You can print out page 11 and 12 on this Scuba BSA PDF With Application and follow the requirements, instructions, and guidelines to be a part of the scuba program.
INFORMATION FOR COUNSELORS
Counselors for Scuba BSA must hold current scuba instructor certification from PADI, NAUI, SSI, or other RSTC member organizations. Instruction must comply with RSTC standards for introductory scuba experiences. These minimum standards include instructor-to-participant ratios. In a pool, the ratio is eight participants per instructor. In a confined waterfront setting, the ratio is four participants per instructor. Ratios may be increased by two participants if the instructor is assisted by someone certified as a divemaster or assistant instructor.

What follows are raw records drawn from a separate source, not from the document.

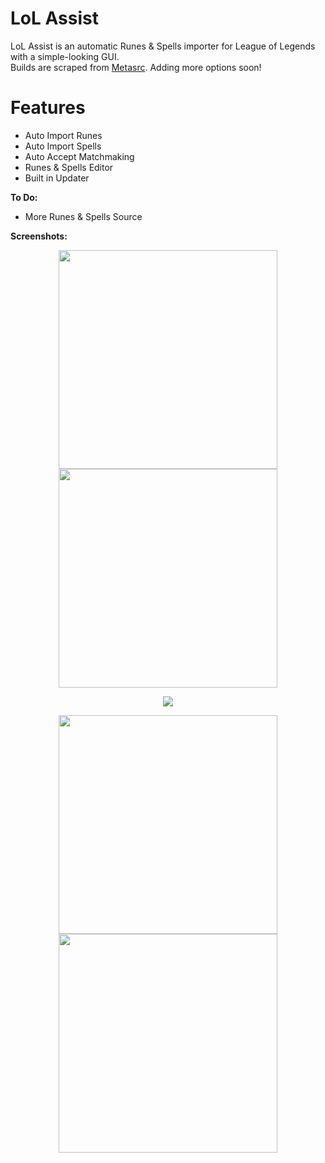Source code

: # LoL Assist
LoL Assist is an automatic Runes & Spells importer for League of Legends with a simple-looking GUI.<br />
Builds are scraped from [Metasrc](http://metasrc.com). Adding more options soon!

# Features
- Auto Import Runes
- Auto Import Spells
- Auto Accept Matchmaking
- Runes & Spells Editor
- Built in Updater

**To Do:**
- More Runes & Spells Source

**Screenshots:**

<p align="center"> 
  <img src="https://sn3302files.storage.live.com/y4mZDpHWpftOat5S7n7s2UZ2ybqFUlCecXwoKFfamnYo83W2quptZd-IHL7C3pDeYvkdQmnrzUO7G4-eRNAzIzwMcMx29R6Mp_BDUT5vkxJiXwmT1N0w0KoHdVb_0j-Vm-GYDy9CvxMEA7KRLxG5tpRANibSuFgHXOi-KBibbkRjuxLSyp97SnFvNUY1qM1hu9h?width=465&height=330&cropmode=none" width="350"/>
  <img src="https://sn3302files.storage.live.com/y4mUJN2Uk0B-RtxIDgQZdQCqjlJkm_luk-QKP0L85GKwaAkjsy4kcgG-EVb94uuf2zrrwLkGfHa8Urx7LFTtwknh0rcjLjHUqS_a8ECN4QtYv1s_TdioMHejlCnhLGmyTdDy0fdI2nTN9H4AGi56gI7ZWOV1fdoC4dGWIHb7nwJ8MnJMPYeXvhmfMeo30ClEEDB?width=465&height=330&cropmode=none" width="350"/>
</p>

<p align="center"> 
  <img src="https://sn3302files.storage.live.com/y4mmPHkh58cYweMmON3wOSzt8kq415f4ZmzjexwQjp6fvlX2A3Jn0ETPOyDIAauBhB7C6D1YQiKBOfy11AxpdXeqSnOhb12LpydxzsoFAPZrLJoThGIHjkMse0PjQEELdJZ45ILlEGCMZwKsOQLeLfTPGrtr0OrqU-EORNZHXH2hJa4CKN2wRplGydTKwrdGb0Y?width=650&height=463&cropmode=none"/>
</p>

<p align="center"> 
  <img src="https://sn3302files.storage.live.com/y4mj_M3chY8RGMsr6cs8LeIcaJrBQILUnexDE8oeAnNwI1FTfde08vrIjvmtrH2O10AsFtmRx1X_M10IdJMnXej-GiHO6yBIocSDh5Qjaxd-Q0BKGQud8WC2e2MSSRXEpGEQ-fcYghI-PG8nzKWqKoV_Q2ArWq2ljwNsAH3WCBSk-5lzvgDD65bCiYmhKNZQsVE?width=465&height=330&cropmode=none" width="350"/>
  <img src="https://sn3302files.storage.live.com/y4mCh593wokTFRjGv4XCRqk8rfZeH4v_7lCr0PAi2uVI6IEEBO8PDvBmgXGjk_AqeYt1pENwU8DR8ZNR8GWFIynpUyfWj3YWGe98shWT7-O7kYJ05Uq_wJpUdlsRcPfDroEGAQ-sSrY3BreTjmb5eyeqvYIeLFM2nCOTGDnLvlL2UIojlfzvN0-IicSSvZTKQnH?width=465&height=330&cropmode=none" width="350"/>
</p>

A second adult who understands the procedures should be present in case the instructor becomes incapacitated. Two-deep adult leadership is also required by BSA Youth Protection policies.

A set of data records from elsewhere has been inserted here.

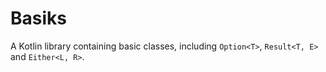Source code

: # Basiks
A Kotlin library containing basic classes, including `Option<T>`,
`Result<T, E>` and `Either<L, R>`.
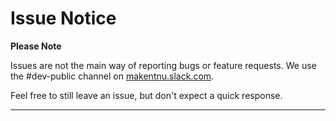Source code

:# Issue Notice

**Please Note**

Issues are not the main way of reporting bugs or feature requests.
We use the #dev-public channel on [makentnu.slack.com](https://makentnu.slack.com/).

Feel free to still leave an issue, but don't expect a quick response.

---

Before participants are allowed in the water, they must complete a health history form designed for scuba activities. Instructors should use standard forms advocated by their certifying agency.
Skill instruction must be conducted in clear, confined water. A swimming pool is recommended. Scuba BSA is ideally suited to winter programs using indoor pools. Two 45-minute sessions are recommended for instruction, practice, and completion of requirements.
Although Scuba BSA is similar to introductory scuba experiences offered by various RSTC member organizations, those programs are not substitutes for Scuba BSA. All requirements must be completed as stated on the application form. The counselor may not omit, vary, or add requirements. In particular, Scuba BSA has a prerequisite swimming requirement, is only available to youth and adults registered in the Boy Scouting or Venturing programs (minimum age around 10 1/2), and does not include the option of an open-water dive.
Local council programs may not compress or sell air for scuba use, or sell, rent, or loan scuba equipment. All air and equipment for local council Scuba BSA programs must be obtained from properly licensed sources, unaffiliated with the Boy Scouts of America and under the supervision of PADI, NAUI, SSI, or other RSTC-approved and certified scuba instructors.
Individuals completing the Scuba BSA requirements qualify for a recognition card and patch. The counselor or unit leader should submit the completed award application to the local council service center.
*The counselor for Scuba BSA must hold an instructor rating and be in current teaching status with PADI, NAUI, SSI, or other member of the RSTC in accordance with BSA scuba policies. Instruction must meet the minimum training standards for introductory scuba experiences set by the RSTC and guidelines provided in the Scuba BSA pamphlet, No. 430-515. BSA scuba policies are also provided in the Guide to Safe Scouting.